# Betting strategies 
## _England Premiere League Results & Odds Dataset_

### I. Introduction

> You do not know anything about sports betting or you want to implement a new strategy? This notebook will help you understand this world, and also provide you a **betting strategy** that you will be able to apply on your own.

In this report, we will take the example of Football, the sport with the highest number of bets. More precisely, we will concentrate on **England Premiere League results**, because its great number of matches will allow us to test and build a strong strategy. 
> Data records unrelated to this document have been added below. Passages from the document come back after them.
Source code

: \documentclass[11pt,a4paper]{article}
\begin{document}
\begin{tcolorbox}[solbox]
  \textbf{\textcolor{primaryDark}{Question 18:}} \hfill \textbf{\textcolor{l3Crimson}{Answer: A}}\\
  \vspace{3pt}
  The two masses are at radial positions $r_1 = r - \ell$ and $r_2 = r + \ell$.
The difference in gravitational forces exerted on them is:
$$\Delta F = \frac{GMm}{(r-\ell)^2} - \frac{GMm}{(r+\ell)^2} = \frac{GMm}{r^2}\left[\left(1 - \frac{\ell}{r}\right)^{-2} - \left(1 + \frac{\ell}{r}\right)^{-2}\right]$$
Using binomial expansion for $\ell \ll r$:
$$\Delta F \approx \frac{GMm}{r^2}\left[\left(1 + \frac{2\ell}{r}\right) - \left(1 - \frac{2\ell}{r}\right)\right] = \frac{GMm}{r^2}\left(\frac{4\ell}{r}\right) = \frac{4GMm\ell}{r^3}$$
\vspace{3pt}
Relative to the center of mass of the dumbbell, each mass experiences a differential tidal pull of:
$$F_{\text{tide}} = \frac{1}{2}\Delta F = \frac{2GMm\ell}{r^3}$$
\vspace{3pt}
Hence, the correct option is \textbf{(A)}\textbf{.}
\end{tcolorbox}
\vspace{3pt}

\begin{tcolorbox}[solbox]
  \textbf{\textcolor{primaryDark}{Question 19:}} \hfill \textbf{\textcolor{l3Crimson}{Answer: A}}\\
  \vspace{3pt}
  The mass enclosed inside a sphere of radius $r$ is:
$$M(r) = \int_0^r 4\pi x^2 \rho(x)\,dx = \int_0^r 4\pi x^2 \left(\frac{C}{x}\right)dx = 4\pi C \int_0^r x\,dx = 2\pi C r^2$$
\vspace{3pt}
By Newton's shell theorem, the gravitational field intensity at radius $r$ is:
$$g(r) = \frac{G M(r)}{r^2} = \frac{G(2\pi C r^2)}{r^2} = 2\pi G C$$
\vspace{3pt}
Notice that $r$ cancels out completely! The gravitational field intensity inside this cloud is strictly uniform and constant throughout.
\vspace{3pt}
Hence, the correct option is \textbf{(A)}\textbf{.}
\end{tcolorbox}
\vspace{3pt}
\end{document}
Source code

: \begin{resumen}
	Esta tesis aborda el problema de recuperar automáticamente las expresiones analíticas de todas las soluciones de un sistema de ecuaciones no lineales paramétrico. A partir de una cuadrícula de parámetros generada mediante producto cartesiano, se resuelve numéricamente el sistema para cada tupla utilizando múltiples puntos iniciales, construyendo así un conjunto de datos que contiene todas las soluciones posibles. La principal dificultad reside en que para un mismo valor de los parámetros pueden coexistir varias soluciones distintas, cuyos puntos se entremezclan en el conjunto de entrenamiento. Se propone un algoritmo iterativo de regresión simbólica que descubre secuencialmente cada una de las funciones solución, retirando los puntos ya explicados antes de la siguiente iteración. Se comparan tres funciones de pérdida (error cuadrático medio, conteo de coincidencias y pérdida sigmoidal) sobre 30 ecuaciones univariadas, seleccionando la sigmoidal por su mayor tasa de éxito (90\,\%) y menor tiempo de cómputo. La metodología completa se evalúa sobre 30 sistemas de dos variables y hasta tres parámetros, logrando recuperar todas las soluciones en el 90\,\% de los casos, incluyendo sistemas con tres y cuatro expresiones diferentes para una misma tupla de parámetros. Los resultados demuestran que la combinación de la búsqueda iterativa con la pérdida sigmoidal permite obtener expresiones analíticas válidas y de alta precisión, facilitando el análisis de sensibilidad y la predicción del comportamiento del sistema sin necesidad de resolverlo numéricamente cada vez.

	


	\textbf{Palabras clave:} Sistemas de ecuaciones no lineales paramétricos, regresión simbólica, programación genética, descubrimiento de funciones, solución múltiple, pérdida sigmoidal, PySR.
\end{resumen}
##### Explanations on betting's vocabulary
First, let's set up the vocabulary. While betting,  _odds_ are linked to each bet you make. Betting odds tell you how likely an event is to happen, and represents how much money you could win if your bet realizes itself.
There is the possibility to bet on different type of results before a match. Here, we will take into account these type of bets: the one on the number of goals, the other on the match result (Home team wins, Away team wins, Draw match).


#### First, we imported some extensions that will be useful for this notebook. As you can see we imported :

> 1. numpy (...)
> 2. matplotlib (...)
> 3. pandas (...)
> 5. seaborn (...)
> 6. sklearn (...)

In [None]:
# Useful starting lines
%matplotlib inline
import numpy as np
import matplotlib.pyplot as plt
from matplotlib import collections  as mc
%load_ext autoreload
%autoreload 2
import pandas as pd 
import seaborn as sns
from sklearn.preprocessing import LabelEncoder, OneHotEncoder
sns.set_style("white")

#### Dataset

The dataset we chose groups the results of these matches since 2008 with data like date time, Home team/Away team, the goals, the match result, the referee for the match etc. There are also odds set on matches' results or number of goals, taken from different betting sites.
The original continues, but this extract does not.